Peirce cookies | YAELL URRUNAGA
At the heart of our campus, where academic rigor meets balanced diets, lies a neo-gothic building with a tower reaching high toward the sky, acting as a beacon for hungry students. Peirce Dining Hall has been a staple at Kenyon College since its opening in 1929. Though certain elements have changed, such as the unveiling of “New Side” to accommodate larger crowds, students’ incessant need for desserts remains the same. Since the dawn of time, desserts have been a staple of meals across the globe. At Peirce, they are just as sacred.
The dessert table’s consistent high quality is due to a willingness to innovate behind the scenes. As Kenyon’s first pastry chef, Beth Fonner brings a lot to the table, both literally and figuratively. When asked about the inspiration behind her desserts, Fonner (known to those around Peirce as ‘Chef Beth’) offered a brief lesson in culinary science: “People eat with their eyes.” She focuses on color, texture and contrast to display the day’s menu. The result is a diverse repertoire of desserts with a unique array of flavor profiles that make the station enticing to students. Fonner maintains that variation is crucial because “people get bored easily when they have the same thing over and over.”

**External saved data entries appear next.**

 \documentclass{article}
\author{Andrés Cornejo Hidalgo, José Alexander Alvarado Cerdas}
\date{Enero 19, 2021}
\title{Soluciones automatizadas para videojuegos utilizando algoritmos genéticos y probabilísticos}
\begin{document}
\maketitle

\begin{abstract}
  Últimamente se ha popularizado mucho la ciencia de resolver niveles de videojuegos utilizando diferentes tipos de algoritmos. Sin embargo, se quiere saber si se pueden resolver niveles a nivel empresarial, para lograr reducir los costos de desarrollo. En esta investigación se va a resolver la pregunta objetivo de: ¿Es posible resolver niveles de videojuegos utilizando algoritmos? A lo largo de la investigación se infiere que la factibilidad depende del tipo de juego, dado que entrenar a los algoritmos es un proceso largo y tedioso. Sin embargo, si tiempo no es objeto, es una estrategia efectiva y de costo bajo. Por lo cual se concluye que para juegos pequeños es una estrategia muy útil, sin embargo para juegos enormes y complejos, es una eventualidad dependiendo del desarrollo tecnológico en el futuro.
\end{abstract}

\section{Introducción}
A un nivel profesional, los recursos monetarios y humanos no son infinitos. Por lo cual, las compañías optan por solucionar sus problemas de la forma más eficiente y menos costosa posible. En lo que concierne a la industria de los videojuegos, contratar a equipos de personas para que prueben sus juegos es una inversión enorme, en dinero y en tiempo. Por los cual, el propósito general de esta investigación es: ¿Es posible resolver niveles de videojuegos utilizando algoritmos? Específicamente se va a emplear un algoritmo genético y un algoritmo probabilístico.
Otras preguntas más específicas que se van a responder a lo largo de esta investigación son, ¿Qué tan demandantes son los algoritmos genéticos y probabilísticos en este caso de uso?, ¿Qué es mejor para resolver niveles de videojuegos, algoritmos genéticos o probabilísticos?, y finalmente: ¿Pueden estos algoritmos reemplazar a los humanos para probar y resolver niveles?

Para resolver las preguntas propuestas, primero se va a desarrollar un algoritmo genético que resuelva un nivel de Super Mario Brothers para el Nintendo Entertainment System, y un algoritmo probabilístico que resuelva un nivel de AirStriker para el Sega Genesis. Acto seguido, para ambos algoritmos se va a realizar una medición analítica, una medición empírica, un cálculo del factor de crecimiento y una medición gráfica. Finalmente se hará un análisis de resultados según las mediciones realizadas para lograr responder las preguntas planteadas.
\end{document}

Until Fonner became the head pastry chef seven years ago, Peirce only served two types of dessert all day, which were baked and served in the same pan. To break the monotony, she focused on improving the way desserts were presented and distributed. This meant expanding the selection to include a wider range of bars, cookies and pastries. Students loved having more options to choose from, and increased demand led Fonner to rewrite the menu for good.
While there is definitely a logistical component to the desserts, the baking process is foremost a labor of love. Fonner’s creativity and experience shine through every step in the food production process. “I might have only 50 ingredients, but I can make about 150 different things,” she said. Her secret is cross-utilizing her inventory. In Fonner’s kitchen, the same base can be used to turn a Birthday Bar into an Oreo Cheesecake Bar. Her inventiveness and extensive knowledge of Peirce’s inventory couple to form the heart of Kenyon’s iconic dessert rotation.

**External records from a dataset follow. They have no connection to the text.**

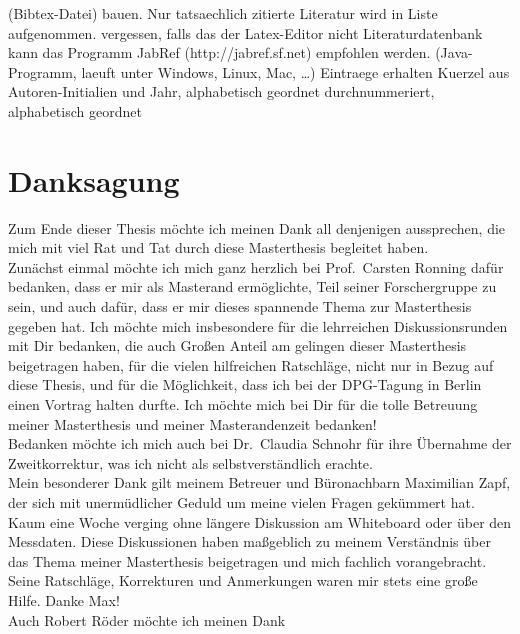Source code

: (Bibtex-Datei) bauen. Nur tatsaechlich zitierte Literatur wird in Liste
aufgenommen. %
vergessen, falls das der Latex-Editor nicht %
Literaturdatenbank kann das Programm JabRef (http://jabref.sf.net) empfohlen
werden. (Java-Programm, laeuft unter Windows, Linux, Mac, \ldots)
Eintraege erhalten Kuerzel aus Autoren-Initialien und Jahr, alphabetisch
geordnet %
durchnummeriert, alphabetisch geordnet  \newpage
\thispagestyle{empty} \section*{Danksagung} Zum Ende dieser Thesis möchte ich
meinen Dank all denjenigen aussprechen, die mich mit viel Rat und Tat durch
diese Masterthesis begleitet haben.\\ Zunächst einmal möchte ich mich ganz
herzlich bei Prof.\ Carsten Ronning dafür bedanken, dass er mir als Masterand
ermöglichte, Teil seiner Forschergruppe zu sein, und auch dafür, dass er mir
dieses spannende Thema zur Masterthesis gegeben hat. Ich möchte mich
insbesondere für die lehrreichen Diskussionsrunden mit Dir bedanken, die auch
Großen Anteil am gelingen dieser Masterthesis beigetragen haben, für die vielen
hilfreichen Ratschläge, nicht nur in Bezug auf diese Thesis, und für die
Möglichkeit, dass ich bei der DPG-Tagung in Berlin einen Vortrag halten durfte.
Ich möchte mich bei Dir für die tolle Betreuung meiner Masterthesis und meiner
Masterandenzeit bedanken!\\ Bedanken möchte ich mich auch bei Dr.\ Claudia
Schnohr für ihre Übernahme der Zweitkorrektur, was ich nicht als
selbstverständlich erachte.\\ Mein besonderer Dank gilt meinem Betreuer und
Büronachbarn Maximilian Zapf, der sich mit unermüdlicher Geduld um meine vielen
Fragen gekümmert hat. Kaum eine Woche verging ohne längere Diskussion am
Whiteboard oder über den Messdaten. Diese Diskussionen haben maßgeblich zu
meinem Verständnis über das Thema meiner Masterthesis beigetragen und mich
fachlich vorangebracht. Seine Ratschläge, Korrekturen und Anmerkungen waren mir
stets eine große Hilfe. Danke Max!\\ Auch Robert Röder möchte ich meinen Dank

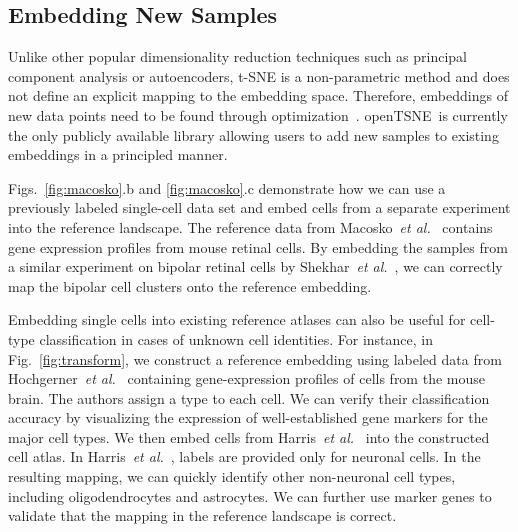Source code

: \documentclass[twocolumn]{bmcart}
\newcommand{\opentsne}{\textsf{openTSNE}}
\begin{document}
\subsection*{Embedding New Samples}

Unlike other popular dimensionality reduction techniques such as principal
component analysis or autoencoders, t-SNE is a non-parametric method and does
not define an explicit mapping to the embedding space. Therefore, embeddings of
new data points need to be found through
optimization~\cite{policar2019embedding}. \opentsne\ is currently the only
publicly available library allowing users to add new samples to existing
embeddings in a principled manner.

Figs.~\ref{fig:macosko}.b and \ref{fig:macosko}.c demonstrate how we can use a
previously labeled single-cell data set and embed cells from a separate
experiment into the reference landscape. The reference data from
Macosko~\textit{et al.}~\cite{macosko2015highly} contains gene expression
profiles from mouse retinal cells. By embedding the samples from a similar
experiment on bipolar retinal cells by Shekhar~\textit{et
al.}~\cite{shekhar2016comprehensive}, we can correctly map the bipolar cell
clusters onto the reference embedding.

Embedding single cells into existing reference atlases can also be useful for
cell-type classification in cases of unknown cell identities. For instance, in
Fig.~\ref{fig:transform}, we construct a reference embedding using labeled data
from Hochgerner~\textit{et al.}~\cite{hochgerner2018conserved} containing
gene-expression profiles of cells from the mouse brain. The authors assign a
type to each cell. We can verify their classification accuracy by visualizing
the expression of well-established gene markers for the major cell types. We
then embed cells from Harris~\textit{et al.}~\cite{harris2018classes} into the
constructed cell atlas. In Harris~\textit{et al.}~, labels are provided only for
neuronal cells. In the resulting mapping, we can quickly identify other
non-neuronal cell types, including oligodendrocytes and astrocytes. We can
further use marker genes to validate that the mapping in the reference landscape
is correct. 
\end{document}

Baking dessert for a thousand-plus students is a tall order. On a typical day, the kitchen produces an average of 900 cookies. For the various dessert bars offered at each meal, the baking team uses a workaround by baking three to four sheets of every bar — around seven to eight hundred portions. Around fifteen hundred pieces of dessert go out each day, meaning one week amounts to more than ten thousand servings.
With so many desserts, it’s natural to worry about what happens to excess servings. In order to prevent food waste, Fonner and the bakery team put the uneaten sweets into a freezer, where they are saved for a day when desserts are running low.
When asked what her personal favorite Peirce dessert was, Fonner replied: “I actually don’t eat a lot of desserts, ironically, but my favorite ‘addiction bar’ is the ooey gooey bar.” Among students, lemon bars, molasses cookies and lemon cup parfaits are crowd favorites.
But no matter which sweet treat students choose to end their meal with, the dedication of the Peirce staff is evident in every bite.